What is being asked: Compute how many lines in the entries below include the string "members". Only the number is wanted.

Stored entries:
▼

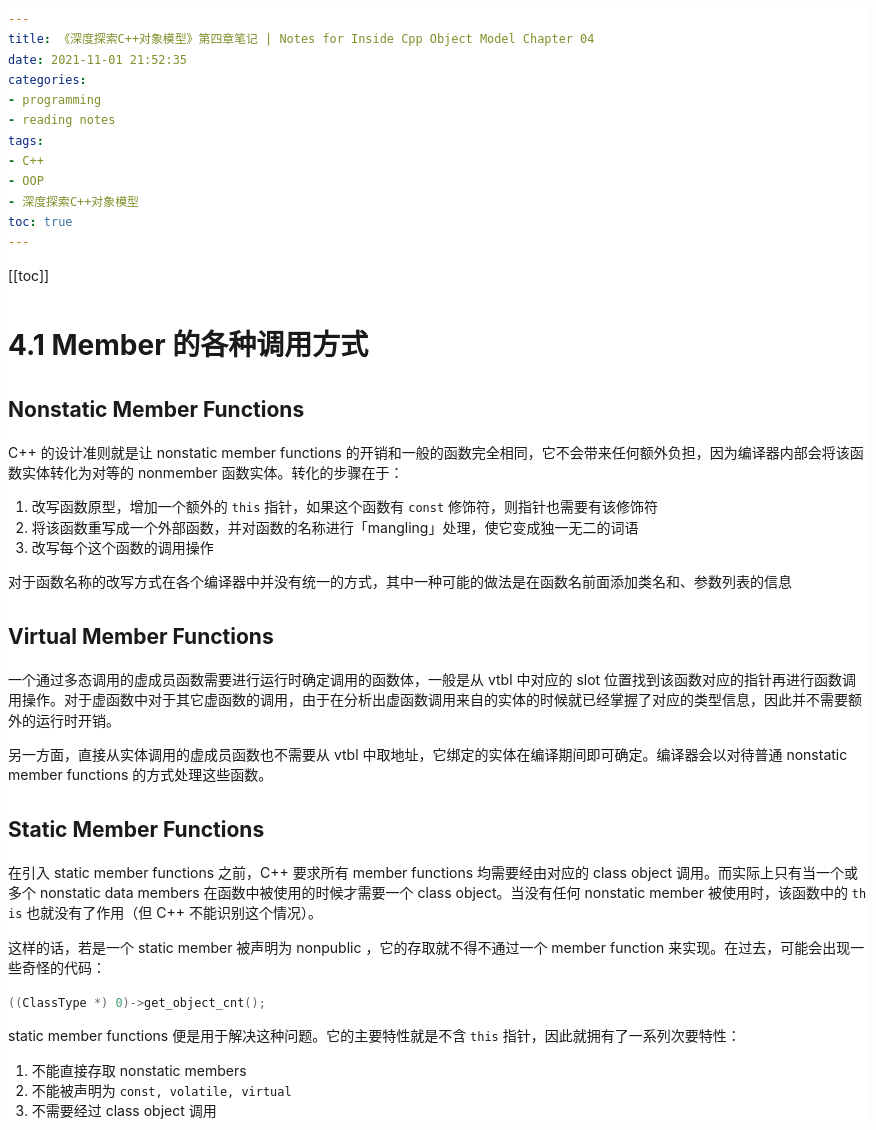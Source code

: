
 ```yaml
---
title: 《深度探索C++对象模型》第四章笔记 | Notes for Inside Cpp Object Model Chapter 04
date: 2021-11-01 21:52:35
categories:
- programming
- reading notes
tags:
- C++
- OOP
- 深度探索C++对象模型
toc: true
---
```


[[toc]]

# 4.1 Member 的各种调用方式

## Nonstatic Member Functions

C++ 的设计准则就是让 nonstatic member functions 的开销和一般的函数完全相同，它不会带来任何额外负担，因为编译器内部会将该函数实体转化为对等的 nonmember 函数实体。转化的步骤在于：

1. 改写函数原型，增加一个额外的 `this` 指针，如果这个函数有 `const` 修饰符，则指针也需要有该修饰符
2. 将该函数重写成一个外部函数，并对函数的名称进行「mangling」处理，使它变成独一无二的词语
3. 改写每个这个函数的调用操作

对于函数名称的改写方式在各个编译器中并没有统一的方式，其中一种可能的做法是在函数名前面添加类名和、参数列表的信息

## Virtual Member Functions

一个通过多态调用的虚成员函数需要进行运行时确定调用的函数体，一般是从 vtbl 中对应的 slot 位置找到该函数对应的指针再进行函数调用操作。对于虚函数中对于其它虚函数的调用，由于在分析出虚函数调用来自的实体的时候就已经掌握了对应的类型信息，因此并不需要额外的运行时开销。

另一方面，直接从实体调用的虚成员函数也不需要从 vtbl 中取地址，它绑定的实体在编译期间即可确定。编译器会以对待普通 nonstatic member functions 的方式处理这些函数。

## Static Member Functions

在引入 static member functions 之前，C++ 要求所有 member functions 均需要经由对应的 class object 调用。而实际上只有当一个或多个 nonstatic data members 在函数中被使用的时候才需要一个 class object。当没有任何 nonstatic member 被使用时，该函数中的 `this` 也就没有了作用（但 C++ 不能识别这个情况）。

这样的话，若是一个 static member 被声明为 nonpublic ，它的存取就不得不通过一个 member function 来实现。在过去，可能会出现一些奇怪的代码：

```cpp
((ClassType *) 0)->get_object_cnt();
```

static member functions 便是用于解决这种问题。它的主要特性就是不含 `this` 指针，因此就拥有了一系列次要特性：

1. 不能直接存取 nonstatic members
2. 不能被声明为 `const, volatile, virtual`
3. 不需要经过 class object 调用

▲

Expected output: 2